COSA INSEGNA LA MADRE CHE RIFIUTA LA BIMBA CRESCIUTA IN UN ALTRO GREMBO

Vogliono un figlio a tutti i costi, si recano in Ucraina dove è legale la maternità surrogata. Siamo nell’estate del 2020. La bambina nasce, si chiama Luna. Ma, nei giorni scorsi, veniamo a sapere che la coppia che tanto ha fatto per avere quella bambina, inspiegabilmente, decide di abbandonarla.

Adesso i giornali cercano di rendere un po’ meno inspiegabile la faccenda e ricostruiscono quello che è successo. Non è un fattaccio di violenze o minacce e tanto meno di improvvise impossibilità economiche. È un vero e proprio dramma interiore. Della madre, soprattutto, di quella che avrebbe dovuto essere la madre.

Così le spiegazioni in agenzia: “Dopo qualche mese, erano sorte le prime discussioni tra papà e mamma. È stata la donna, secondo la prima ricostruzione, a non sentirsela più di crescere quella bambina nata da un’altra madre, surrogata, appunto. Un sentimento che ha minato ogni giorno di più le sue convinzioni, travolgendo anche il marito”.

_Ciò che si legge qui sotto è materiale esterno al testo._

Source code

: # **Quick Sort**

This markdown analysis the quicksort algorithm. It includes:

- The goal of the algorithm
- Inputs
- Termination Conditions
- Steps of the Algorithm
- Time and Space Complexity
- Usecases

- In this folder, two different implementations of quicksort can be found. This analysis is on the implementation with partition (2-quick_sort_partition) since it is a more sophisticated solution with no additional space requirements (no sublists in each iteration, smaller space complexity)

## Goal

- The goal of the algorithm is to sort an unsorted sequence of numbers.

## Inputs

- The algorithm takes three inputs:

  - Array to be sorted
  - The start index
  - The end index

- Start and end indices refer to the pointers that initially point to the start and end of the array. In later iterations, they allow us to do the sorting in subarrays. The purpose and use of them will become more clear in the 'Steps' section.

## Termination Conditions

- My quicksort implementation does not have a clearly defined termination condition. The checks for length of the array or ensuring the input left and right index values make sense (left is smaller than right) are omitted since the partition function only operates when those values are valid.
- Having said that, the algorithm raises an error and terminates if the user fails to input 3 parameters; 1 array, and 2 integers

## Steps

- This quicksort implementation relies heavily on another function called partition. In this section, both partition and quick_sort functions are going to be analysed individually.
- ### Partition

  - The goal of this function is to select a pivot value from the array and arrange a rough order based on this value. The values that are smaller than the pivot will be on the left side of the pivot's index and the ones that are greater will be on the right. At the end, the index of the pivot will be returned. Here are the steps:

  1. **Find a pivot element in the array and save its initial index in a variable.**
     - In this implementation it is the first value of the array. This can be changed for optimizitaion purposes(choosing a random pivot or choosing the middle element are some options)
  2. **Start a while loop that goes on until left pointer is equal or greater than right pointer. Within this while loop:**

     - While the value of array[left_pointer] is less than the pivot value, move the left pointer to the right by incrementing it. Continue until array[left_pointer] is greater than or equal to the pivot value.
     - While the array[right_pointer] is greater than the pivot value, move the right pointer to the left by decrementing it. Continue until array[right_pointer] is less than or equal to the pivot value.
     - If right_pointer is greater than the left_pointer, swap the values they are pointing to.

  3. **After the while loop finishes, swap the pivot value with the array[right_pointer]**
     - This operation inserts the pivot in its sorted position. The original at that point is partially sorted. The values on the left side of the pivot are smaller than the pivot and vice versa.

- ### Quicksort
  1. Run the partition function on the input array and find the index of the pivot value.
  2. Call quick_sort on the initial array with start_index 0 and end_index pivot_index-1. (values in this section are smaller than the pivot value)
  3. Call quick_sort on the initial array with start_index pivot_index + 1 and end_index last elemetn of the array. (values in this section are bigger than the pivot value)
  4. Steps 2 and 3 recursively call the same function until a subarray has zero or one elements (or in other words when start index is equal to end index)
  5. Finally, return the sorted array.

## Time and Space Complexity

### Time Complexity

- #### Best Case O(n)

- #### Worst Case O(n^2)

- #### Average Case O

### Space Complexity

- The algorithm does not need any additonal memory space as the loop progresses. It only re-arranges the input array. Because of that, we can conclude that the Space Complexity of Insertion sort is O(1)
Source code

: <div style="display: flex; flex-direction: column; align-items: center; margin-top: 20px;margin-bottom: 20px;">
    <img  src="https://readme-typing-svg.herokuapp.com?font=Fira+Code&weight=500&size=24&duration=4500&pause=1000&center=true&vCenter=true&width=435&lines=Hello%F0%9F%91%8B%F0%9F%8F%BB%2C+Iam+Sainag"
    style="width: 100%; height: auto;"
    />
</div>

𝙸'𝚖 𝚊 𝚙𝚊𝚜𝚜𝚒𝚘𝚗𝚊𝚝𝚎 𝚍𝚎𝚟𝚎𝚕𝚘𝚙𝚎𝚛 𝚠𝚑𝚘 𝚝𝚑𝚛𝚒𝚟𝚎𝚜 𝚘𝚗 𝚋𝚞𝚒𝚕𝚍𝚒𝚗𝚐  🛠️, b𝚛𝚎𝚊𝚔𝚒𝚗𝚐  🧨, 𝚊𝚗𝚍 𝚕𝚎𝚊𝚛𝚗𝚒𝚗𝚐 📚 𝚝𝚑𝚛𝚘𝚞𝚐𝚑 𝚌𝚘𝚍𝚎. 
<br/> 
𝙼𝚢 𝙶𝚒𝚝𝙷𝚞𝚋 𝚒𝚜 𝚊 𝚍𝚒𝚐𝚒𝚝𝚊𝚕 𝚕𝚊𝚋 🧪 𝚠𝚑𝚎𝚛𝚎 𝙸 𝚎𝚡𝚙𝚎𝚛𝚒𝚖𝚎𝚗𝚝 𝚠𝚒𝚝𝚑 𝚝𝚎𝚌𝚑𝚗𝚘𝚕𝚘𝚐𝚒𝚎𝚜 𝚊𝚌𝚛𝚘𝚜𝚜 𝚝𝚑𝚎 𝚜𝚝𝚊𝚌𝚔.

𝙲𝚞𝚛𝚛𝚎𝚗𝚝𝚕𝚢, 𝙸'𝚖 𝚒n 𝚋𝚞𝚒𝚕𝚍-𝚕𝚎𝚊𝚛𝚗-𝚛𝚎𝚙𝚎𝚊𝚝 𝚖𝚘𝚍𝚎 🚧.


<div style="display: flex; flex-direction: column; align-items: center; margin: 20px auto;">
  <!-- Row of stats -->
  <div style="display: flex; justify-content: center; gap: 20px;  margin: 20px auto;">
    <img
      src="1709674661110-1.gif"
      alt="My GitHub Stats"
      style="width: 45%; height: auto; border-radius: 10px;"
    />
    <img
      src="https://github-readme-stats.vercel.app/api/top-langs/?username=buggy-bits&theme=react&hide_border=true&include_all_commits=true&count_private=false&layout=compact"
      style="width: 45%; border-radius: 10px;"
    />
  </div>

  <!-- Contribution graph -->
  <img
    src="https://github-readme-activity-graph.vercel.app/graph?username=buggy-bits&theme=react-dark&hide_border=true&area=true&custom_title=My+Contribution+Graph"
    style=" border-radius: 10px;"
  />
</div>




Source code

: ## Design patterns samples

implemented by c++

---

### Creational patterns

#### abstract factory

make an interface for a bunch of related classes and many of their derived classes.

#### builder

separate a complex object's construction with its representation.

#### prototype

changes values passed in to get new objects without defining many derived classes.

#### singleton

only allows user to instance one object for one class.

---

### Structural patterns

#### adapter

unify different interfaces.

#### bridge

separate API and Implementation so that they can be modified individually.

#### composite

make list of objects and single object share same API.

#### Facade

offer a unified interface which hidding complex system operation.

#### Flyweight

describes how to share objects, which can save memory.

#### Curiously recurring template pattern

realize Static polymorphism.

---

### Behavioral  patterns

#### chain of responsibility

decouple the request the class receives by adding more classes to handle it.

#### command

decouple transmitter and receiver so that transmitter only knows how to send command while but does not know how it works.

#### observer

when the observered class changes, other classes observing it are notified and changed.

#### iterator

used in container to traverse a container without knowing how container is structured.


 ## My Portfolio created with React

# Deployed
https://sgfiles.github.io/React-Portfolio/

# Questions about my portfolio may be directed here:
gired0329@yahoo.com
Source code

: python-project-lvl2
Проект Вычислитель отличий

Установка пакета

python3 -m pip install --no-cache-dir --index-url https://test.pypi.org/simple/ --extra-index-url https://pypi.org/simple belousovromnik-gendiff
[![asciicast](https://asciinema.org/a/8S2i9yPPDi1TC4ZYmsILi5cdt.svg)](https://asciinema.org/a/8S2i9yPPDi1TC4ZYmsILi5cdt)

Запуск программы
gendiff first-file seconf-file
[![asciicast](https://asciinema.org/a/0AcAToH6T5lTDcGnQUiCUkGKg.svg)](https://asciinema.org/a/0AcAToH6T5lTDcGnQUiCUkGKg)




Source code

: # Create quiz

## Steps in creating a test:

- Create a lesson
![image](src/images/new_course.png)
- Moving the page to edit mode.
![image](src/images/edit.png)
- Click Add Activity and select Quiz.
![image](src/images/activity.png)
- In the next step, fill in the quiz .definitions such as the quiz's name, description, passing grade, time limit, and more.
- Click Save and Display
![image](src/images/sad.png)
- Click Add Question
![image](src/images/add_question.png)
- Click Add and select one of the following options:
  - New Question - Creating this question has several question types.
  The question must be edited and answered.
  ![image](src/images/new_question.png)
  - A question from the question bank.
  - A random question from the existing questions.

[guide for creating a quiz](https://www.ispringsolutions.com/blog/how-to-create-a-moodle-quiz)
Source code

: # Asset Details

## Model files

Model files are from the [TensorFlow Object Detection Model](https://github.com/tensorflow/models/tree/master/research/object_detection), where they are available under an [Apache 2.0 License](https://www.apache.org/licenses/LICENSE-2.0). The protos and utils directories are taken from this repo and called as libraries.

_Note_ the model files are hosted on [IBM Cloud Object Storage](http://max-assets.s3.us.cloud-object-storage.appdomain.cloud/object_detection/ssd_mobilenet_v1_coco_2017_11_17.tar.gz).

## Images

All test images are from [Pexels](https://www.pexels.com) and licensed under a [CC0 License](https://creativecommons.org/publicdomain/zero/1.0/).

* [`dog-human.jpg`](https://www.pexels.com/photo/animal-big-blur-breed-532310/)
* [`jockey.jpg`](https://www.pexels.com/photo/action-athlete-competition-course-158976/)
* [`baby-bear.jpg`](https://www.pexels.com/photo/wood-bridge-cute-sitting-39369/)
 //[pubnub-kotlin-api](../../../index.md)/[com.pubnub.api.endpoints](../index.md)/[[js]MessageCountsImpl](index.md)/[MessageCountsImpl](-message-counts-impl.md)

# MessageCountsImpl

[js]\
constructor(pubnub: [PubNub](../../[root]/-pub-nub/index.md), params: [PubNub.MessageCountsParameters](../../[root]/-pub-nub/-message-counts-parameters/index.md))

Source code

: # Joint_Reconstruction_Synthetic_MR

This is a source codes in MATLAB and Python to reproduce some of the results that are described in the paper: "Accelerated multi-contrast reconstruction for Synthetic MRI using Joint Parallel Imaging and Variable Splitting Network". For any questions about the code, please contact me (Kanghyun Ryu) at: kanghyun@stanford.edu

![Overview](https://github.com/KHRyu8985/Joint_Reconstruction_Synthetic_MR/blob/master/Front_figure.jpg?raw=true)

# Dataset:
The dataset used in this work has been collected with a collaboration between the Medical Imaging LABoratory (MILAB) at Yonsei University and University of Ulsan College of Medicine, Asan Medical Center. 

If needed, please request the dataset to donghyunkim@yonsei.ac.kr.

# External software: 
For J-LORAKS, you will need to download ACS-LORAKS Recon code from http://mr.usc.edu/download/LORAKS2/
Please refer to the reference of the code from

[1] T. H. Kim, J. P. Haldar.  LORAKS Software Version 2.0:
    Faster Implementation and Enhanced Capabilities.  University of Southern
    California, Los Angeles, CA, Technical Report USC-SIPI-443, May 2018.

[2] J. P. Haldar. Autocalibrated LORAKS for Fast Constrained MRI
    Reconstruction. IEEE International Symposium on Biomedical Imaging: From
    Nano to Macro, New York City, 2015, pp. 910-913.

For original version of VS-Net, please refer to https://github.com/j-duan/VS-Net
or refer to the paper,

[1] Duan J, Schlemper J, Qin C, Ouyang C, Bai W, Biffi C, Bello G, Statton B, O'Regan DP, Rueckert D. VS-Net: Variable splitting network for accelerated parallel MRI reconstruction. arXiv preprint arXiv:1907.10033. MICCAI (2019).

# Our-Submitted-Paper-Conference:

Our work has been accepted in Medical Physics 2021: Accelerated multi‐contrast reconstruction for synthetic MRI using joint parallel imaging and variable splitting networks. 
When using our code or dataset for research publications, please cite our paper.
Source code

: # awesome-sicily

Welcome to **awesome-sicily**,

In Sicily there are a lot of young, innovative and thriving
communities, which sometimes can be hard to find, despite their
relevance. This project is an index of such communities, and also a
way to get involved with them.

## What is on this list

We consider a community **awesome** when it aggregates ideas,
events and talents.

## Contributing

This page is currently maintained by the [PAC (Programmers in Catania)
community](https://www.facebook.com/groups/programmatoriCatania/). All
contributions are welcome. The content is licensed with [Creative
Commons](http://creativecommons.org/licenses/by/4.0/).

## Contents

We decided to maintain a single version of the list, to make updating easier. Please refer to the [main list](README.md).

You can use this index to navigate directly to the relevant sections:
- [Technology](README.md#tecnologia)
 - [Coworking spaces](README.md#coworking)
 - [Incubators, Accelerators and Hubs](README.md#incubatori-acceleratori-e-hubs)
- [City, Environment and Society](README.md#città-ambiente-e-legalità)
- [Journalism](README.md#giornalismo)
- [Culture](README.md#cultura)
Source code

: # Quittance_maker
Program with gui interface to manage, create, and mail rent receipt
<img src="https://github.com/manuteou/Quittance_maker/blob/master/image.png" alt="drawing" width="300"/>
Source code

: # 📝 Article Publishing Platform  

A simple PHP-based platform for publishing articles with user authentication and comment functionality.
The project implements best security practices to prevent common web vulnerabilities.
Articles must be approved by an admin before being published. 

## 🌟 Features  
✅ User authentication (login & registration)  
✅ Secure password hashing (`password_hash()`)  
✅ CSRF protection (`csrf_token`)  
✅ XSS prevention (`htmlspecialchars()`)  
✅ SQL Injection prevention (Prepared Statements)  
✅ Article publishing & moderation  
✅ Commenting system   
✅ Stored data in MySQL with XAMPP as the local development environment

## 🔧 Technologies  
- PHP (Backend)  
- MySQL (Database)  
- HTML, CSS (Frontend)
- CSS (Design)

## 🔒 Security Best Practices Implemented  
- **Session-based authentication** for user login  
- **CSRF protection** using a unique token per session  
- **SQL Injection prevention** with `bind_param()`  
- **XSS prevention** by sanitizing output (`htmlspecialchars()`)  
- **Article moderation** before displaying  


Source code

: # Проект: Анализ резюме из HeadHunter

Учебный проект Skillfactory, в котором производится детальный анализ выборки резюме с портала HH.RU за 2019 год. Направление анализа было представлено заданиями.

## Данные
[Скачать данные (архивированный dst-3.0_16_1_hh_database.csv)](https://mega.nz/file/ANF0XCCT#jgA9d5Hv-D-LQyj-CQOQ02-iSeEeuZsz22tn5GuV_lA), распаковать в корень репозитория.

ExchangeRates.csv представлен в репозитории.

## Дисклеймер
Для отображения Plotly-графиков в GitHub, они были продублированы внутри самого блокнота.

Da dove, tra le tante, due evidenze vengono fuori. La prima. La maternità è anche – anche, certo non esclusivamente – un rapporto fisico: una pancia materna che ospita un futuro cucciolo d’uomo. Si possono imbastire tutti gli arzigogoli possibili, ma da quella “cosa” lì non si può prescindere: la pancia, il grumo di cellule che grazie a quella pancia crescono e diventano un essere umano. Si tratta del corpo, insomma. In tanta retorica del virtuale, il fisico, il corporeo rivendica imperiosamente i suoi diritti.

La seconda. Per accettare un esserino nato da una maternità surrogata, bisogna ripensare precisamente quel rapporto: il bambino è stato ospitato nella pancia di un’altra, dunque. Il rapporto fisico c’è ancora, ovviamente: il bambino lo posso prendere in braccio, lo devo nutrire, pulire, cullare… Gli devo cantare la ninna nanna e raccontare la storia di cappuccetto rosso. Ma è cresciuto nella pancia di quella lontana madre non madre, che vive nella lontana Ucraina.

Tra la fecondazione degli inizi che viene dai genitori di Torino e la vita che viene dalla pancia della madre ucraina, un abisso. È l’abisso fra una cellula fecondata e una bambina che piange, ride e chiama “MaMa Ta TaTo, come parlotta lei in ucraino”: così raccontano sempre le notizie di agenzia. Le quali aggiungono pure che la bambina stringeva un peluche. E che già i giudici hanno avviato la procedura per concederla in adozione a un’altra famiglia di Torino.

Per scavalcare l’abisso tra la forza, quasi violenta, del corpo e la dolcezza delle relazioni da costruire su quel corpo, ci vuole una forza smisurata. E uno, se quella forza non ce l’ha, non se la può dare, come don Abbondio non poteva darsi il coraggio che non aveva.

Sicché la coppia e soprattutto la mamma di Torino che “non se l’è sentita” dicono cose importanti. Ed è difficile dargliela addosso. Ammirevoli, per l’entusiasmo degli inizi, ammirevoli per l’onestà di prendere atto che l’entusiasmo in realtà non aveva radici. Un vicenda, quindi, a modo suo, esemplare. Siamo tutti, in qualche modo, coraggiosi e impauriti come quel papà e quella mamma di Torino.